- _PROBLEM STATEMENT_: Leaving the images behind, copy every line of the records exactly.

DATA UNDER STUDY below:

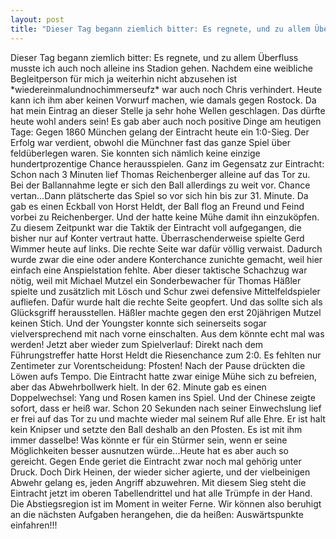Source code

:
 ```yaml
---
layout: post
title: "Dieser Tag begann ziemlich bitter: Es regnete, und zu allem Überfluss musste ich auch noch alleine ins Stadion gehen."
---
```


Dieser Tag begann ziemlich bitter: Es regnete, und zu allem Überfluss musste ich auch noch alleine ins Stadion gehen. Nachdem eine weibliche Begleitperson für mich ja weiterhin nicht abzusehen ist \*wiedereinmalundnochimmerseufz\* war auch noch Chris verhindert. Heute kann ich ihm aber keinen Vorwurf machen, wie damals gegen Rostock. Da hat mein Eintrag an dieser Stelle ja sehr hohe Wellen geschlagen. Das dürfte heute wohl anders sein! Es gab aber auch noch positive Dinge am heutigen Tage: Gegen 1860 München gelang der Eintracht heute ein 1:0-Sieg. Der Erfolg war verdient, obwohl die Münchner fast das ganze Spiel über feldüberlegen waren. Sie konnten sich nämlich keine einzige hundertprozentige Chance herausspielen. Ganz im Gegensatz zur Eintracht: Schon nach 3 Minuten lief Thomas Reichenberger alleine auf das Tor zu. Bei der Ballannahme legte er sich den Ball allerdings zu weit vor. Chance vertan...Dann plätscherte das Spiel so vor sich hin bis zur 31. Minute. Da gab es einen Eckball von Horst Heldt, der Ball flog an Freund und Feind vorbei zu Reichenberger. Und der hatte keine Mühe damit ihn einzuköpfen. Zu diesem Zeitpunkt war die Taktik der Eintracht voll aufgegangen, die bisher nur auf Konter vertraut hatte. Überraschenderweise spielte Gerd Wimmer heute auf links. Die rechte Seite war dafür völlig verwaist. Dadurch wurde zwar die eine oder andere Konterchance zunichte gemacht, weil hier einfach eine Anspielstation fehlte. Aber dieser taktische Schachzug war nötig, weil mit Michael Mutzel ein Sonderbewacher für Thomas Häßler spielte und zusätzlich mit Lösch und Schur zwei defensive Mittelfeldspieler aufliefen. Dafür wurde halt die rechte Seite geopfert. Und das sollte sich als Glücksgriff herausstellen. Häßler machte gegen den erst 20jährigen Mutzel keinen Stich. Und der Youngster konnte sich seinerseits sogar vielversprechend mit nach vorne einschalten. Aus dem könnte echt mal was werden! Jetzt aber wieder zum Spielverlauf: Direkt nach dem Führungstreffer hatte Horst Heldt die Riesenchance zum 2:0. Es fehlten nur Zentimeter zur Vorentscheidung: Pfosten! Nach der Pause drückten die Löwen aufs Tempo. Die Eintracht hatte zwar einige Mühe sich zu befreien, aber das Abwehrbollwerk hielt. In der 62. Minute gab es einen Doppelwechsel: Yang und Rosen kamen ins Spiel. Und der Chinese zeigte sofort, dass er heiß war. Schon 20 Sekunden nach seiner Einwechslung lief er frei auf das Tor zu und machte wieder mal seinem Ruf alle Ehre. Er ist halt kein Knipser und setzte den Ball deshalb an den Pfosten. Es ist mit ihm immer dasselbe! Was könnte er für ein Stürmer sein, wenn er seine Möglichkeiten besser ausnutzen würde...Heute hat es aber auch so gereicht. Gegen Ende geriet die Eintracht zwar noch mal gehörig unter Druck. Doch Dirk Heinen, der wieder sicher agierte, und der vielbeinigen Abwehr gelang es, jeden Angriff abzuwehren. Mit diesem Sieg steht die Eintracht jetzt im oberen Tabellendrittel und hat alle Trümpfe in der Hand. Die Abstiegsregion ist im Moment in weiter Ferne. Wir können also beruhigt an die nächsten Aufgaben herangehen, die da heißen: Auswärtspunkte einfahren!!!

End of DATA UNDER STUDY.

- _RESULT FOR THIS EXERCISE_:
Source code

:
 ```yaml
---
layout: post
title: "Dieser Tag begann ziemlich bitter: Es regnete, und zu allem Überfluss musste ich auch noch alleine ins Stadion gehen."
---
```


Dieser Tag begann ziemlich bitter: Es regnete, und zu allem Überfluss musste ich auch noch alleine ins Stadion gehen. Nachdem eine weibliche Begleitperson für mich ja weiterhin nicht abzusehen ist \*wiedereinmalundnochimmerseufz\* war auch noch Chris verhindert. Heute kann ich ihm aber keinen Vorwurf machen, wie damals gegen Rostock. Da hat mein Eintrag an dieser Stelle ja sehr hohe Wellen geschlagen. Das dürfte heute wohl anders sein! Es gab aber auch noch positive Dinge am heutigen Tage: Gegen 1860 München gelang der Eintracht heute ein 1:0-Sieg. Der Erfolg war verdient, obwohl die Münchner fast das ganze Spiel über feldüberlegen waren. Sie konnten sich nämlich keine einzige hundertprozentige Chance herausspielen. Ganz im Gegensatz zur Eintracht: Schon nach 3 Minuten lief Thomas Reichenberger alleine auf das Tor zu. Bei der Ballannahme legte er sich den Ball allerdings zu weit vor. Chance vertan...Dann plätscherte das Spiel so vor sich hin bis zur 31. Minute. Da gab es einen Eckball von Horst Heldt, der Ball flog an Freund und Feind vorbei zu Reichenberger. Und der hatte keine Mühe damit ihn einzuköpfen. Zu diesem Zeitpunkt war die Taktik der Eintracht voll aufgegangen, die bisher nur auf Konter vertraut hatte. Überraschenderweise spielte Gerd Wimmer heute auf links. Die rechte Seite war dafür völlig verwaist. Dadurch wurde zwar die eine oder andere Konterchance zunichte gemacht, weil hier einfach eine Anspielstation fehlte. Aber dieser taktische Schachzug war nötig, weil mit Michael Mutzel ein Sonderbewacher für Thomas Häßler spielte und zusätzlich mit Lösch und Schur zwei defensive Mittelfeldspieler aufliefen. Dafür wurde halt die rechte Seite geopfert. Und das sollte sich als Glücksgriff herausstellen. Häßler machte gegen den erst 20jährigen Mutzel keinen Stich. Und der Youngster konnte sich seinerseits sogar vielversprechend mit nach vorne einschalten. Aus dem könnte echt mal was werden! Jetzt aber wieder zum Spielverlauf: Direkt nach dem Führungstreffer hatte Horst Heldt die Riesenchance zum 2:0. Es fehlten nur Zentimeter zur Vorentscheidung: Pfosten! Nach der Pause drückten die Löwen aufs Tempo. Die Eintracht hatte zwar einige Mühe sich zu befreien, aber das Abwehrbollwerk hielt. In der 62. Minute gab es einen Doppelwechsel: Yang und Rosen kamen ins Spiel. Und der Chinese zeigte sofort, dass er heiß war. Schon 20 Sekunden nach seiner Einwechslung lief er frei auf das Tor zu und machte wieder mal seinem Ruf alle Ehre. Er ist halt kein Knipser und setzte den Ball deshalb an den Pfosten. Es ist mit ihm immer dasselbe! Was könnte er für ein Stürmer sein, wenn er seine Möglichkeiten besser ausnutzen würde...Heute hat es aber auch so gereicht. Gegen Ende geriet die Eintracht zwar noch mal gehörig unter Druck. Doch Dirk Heinen, der wieder sicher agierte, und der vielbeinigen Abwehr gelang es, jeden Angriff abzuwehren. Mit diesem Sieg steht die Eintracht jetzt im oberen Tabellendrittel und hat alle Trümpfe in der Hand. Die Abstiegsregion ist im Moment in weiter Ferne. Wir können also beruhigt an die nächsten Aufgaben herangehen, die da heißen: Auswärtspunkte einfahren!!!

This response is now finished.